Ten aanzien van de vraag of men vooral kansen of bedreigingen ziet, wordt deze grafiek getoond. Ook hier is goed te zien dat VVD en D66 en heel ander patroon laat zien dan PVV, BBB, SP en FVD:
Tussen 2016 en 2021 waren de verschillen per partij nog groter. Dat is nu wat verminderd omdat deze vraagstelling tot dusverre vooral een sociaal/economische/culturele component had en nu door de oorlog in Oekraïne er nog een andere component bij is gekomen (waardoor de groep “vooral bedreigingen” van 40% naar 55% is gestegen).
De onderstaande grafiek laat goed zien hoe de links-rechts schaal zich verhoudt tot het zich zorgen maken over de financiële situatie. De partijen zijn vrij goed verdeeld over de verschillende quadranten.

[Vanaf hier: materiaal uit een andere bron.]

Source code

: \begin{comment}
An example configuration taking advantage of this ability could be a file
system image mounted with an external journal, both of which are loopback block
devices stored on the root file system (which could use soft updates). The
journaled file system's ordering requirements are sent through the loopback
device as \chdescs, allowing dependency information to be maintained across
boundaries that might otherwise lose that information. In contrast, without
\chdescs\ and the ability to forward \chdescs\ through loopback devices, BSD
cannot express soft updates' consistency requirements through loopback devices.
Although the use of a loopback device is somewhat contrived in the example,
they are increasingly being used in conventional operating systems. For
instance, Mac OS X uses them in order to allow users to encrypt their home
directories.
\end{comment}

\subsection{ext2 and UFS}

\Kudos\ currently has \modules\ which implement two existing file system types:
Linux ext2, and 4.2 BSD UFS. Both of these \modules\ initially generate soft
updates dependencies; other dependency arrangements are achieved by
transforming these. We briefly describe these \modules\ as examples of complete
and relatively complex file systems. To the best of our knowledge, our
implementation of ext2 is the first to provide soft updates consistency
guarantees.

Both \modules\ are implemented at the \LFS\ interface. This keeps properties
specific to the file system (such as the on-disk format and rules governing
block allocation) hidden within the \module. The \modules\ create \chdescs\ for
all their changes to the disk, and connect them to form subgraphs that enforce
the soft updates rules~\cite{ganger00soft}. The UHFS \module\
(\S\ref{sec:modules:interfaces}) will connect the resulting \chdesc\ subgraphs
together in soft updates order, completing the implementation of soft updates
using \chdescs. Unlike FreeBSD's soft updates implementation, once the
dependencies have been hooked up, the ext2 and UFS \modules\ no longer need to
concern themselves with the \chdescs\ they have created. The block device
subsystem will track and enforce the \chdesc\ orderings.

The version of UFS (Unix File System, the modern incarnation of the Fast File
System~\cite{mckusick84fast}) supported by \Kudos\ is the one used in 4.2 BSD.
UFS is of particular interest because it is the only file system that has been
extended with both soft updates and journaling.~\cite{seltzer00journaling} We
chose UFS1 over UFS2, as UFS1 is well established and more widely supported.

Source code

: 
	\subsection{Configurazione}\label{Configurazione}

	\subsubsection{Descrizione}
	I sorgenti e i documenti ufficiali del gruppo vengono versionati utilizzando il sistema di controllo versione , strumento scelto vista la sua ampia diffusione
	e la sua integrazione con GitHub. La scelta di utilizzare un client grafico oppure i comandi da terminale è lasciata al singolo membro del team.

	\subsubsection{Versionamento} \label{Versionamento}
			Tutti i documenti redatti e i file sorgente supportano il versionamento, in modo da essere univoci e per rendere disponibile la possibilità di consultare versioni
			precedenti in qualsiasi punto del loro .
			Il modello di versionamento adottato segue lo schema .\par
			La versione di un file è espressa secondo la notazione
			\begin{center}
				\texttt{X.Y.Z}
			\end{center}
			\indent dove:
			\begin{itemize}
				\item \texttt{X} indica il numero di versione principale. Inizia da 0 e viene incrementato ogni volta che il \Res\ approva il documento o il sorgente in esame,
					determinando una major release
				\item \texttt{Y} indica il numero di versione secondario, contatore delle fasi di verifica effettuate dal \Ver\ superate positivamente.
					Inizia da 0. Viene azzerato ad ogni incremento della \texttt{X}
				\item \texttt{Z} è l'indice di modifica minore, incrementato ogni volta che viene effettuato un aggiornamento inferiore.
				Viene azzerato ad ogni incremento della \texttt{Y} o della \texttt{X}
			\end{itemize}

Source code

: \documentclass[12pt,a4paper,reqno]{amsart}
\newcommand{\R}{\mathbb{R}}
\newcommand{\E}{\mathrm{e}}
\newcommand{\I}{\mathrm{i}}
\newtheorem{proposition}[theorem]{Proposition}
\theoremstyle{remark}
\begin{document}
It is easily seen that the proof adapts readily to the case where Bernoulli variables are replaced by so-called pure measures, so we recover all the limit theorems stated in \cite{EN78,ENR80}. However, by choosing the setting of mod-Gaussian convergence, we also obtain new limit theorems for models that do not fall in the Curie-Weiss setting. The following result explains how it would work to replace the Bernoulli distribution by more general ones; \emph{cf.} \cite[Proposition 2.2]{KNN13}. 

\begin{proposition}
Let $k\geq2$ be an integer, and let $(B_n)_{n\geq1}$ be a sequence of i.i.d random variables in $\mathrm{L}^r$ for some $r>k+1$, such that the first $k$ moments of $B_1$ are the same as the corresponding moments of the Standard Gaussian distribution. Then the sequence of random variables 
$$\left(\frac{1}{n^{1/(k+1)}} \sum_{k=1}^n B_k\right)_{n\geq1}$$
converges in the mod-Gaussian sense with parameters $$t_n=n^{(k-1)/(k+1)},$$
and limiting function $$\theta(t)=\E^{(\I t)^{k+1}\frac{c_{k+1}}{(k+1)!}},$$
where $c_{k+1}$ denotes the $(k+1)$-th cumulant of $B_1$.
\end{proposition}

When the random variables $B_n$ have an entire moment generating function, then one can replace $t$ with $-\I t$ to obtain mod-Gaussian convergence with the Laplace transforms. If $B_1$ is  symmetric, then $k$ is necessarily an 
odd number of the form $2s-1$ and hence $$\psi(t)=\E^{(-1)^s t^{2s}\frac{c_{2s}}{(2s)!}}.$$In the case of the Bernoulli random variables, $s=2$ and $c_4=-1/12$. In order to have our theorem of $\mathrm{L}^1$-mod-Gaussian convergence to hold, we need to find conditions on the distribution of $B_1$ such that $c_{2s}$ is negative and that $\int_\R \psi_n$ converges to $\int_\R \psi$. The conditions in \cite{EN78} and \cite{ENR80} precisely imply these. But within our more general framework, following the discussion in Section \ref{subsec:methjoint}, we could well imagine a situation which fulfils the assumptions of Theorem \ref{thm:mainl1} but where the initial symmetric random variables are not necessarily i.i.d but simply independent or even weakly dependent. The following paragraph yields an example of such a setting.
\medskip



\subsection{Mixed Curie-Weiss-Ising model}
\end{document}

Het is interessant om de electorale omvang van de vier quadranten te bekijken.
- Links en hoog percentage zorgen – 17 zetels
- Rechts en hoog percentage zorgen – 30 zetels
- Links en laag percentage zorgen – 51 zetels
- Rechts en laag percentage zorgen – 49 zetels
Als we de kiezers van de regeringspartijen nemen (de groene stippen) dan geeft van die groep een kwart aan wel financiële zorgen te hebben en drie kwart niet. Maar als we de kiezers nemen van PVV, BBB, SP en FVD dan zien we dat bij deze kiezers twee derde aangeeft wel financiële zorgen te hebben en een derde niet.
Voorheen was de PvdA de partij met relatief veel kiezers die zich zorgen maakten om hun financiën. Maar nu is dat percentage onder de PvdA kiezers 40%. Ook bij GroenLinks is dit het percentage.
Dus in de regering zitten geen vertegenwoordigers van partijen met veel kiezers die zich zorgen maken over hun financiële situatie. Dit levert een duidelijke bijdrage aan het vergroten van de polarisatie. De Franse presidentsverkiezingen laten zien hoe belangrijk dat onderwerp wordt, waardoor Marie le Pen kans heeft om te winnen omdat ze de koopkracht-kaart uitspeelt.
Met de toenemende inflatie in Nederland en de dalende koopkracht kan verwacht worden dat dit terug te zien zal zijn in zowel de electorale ontwikkelingen als de verdere toename van de polarisatie.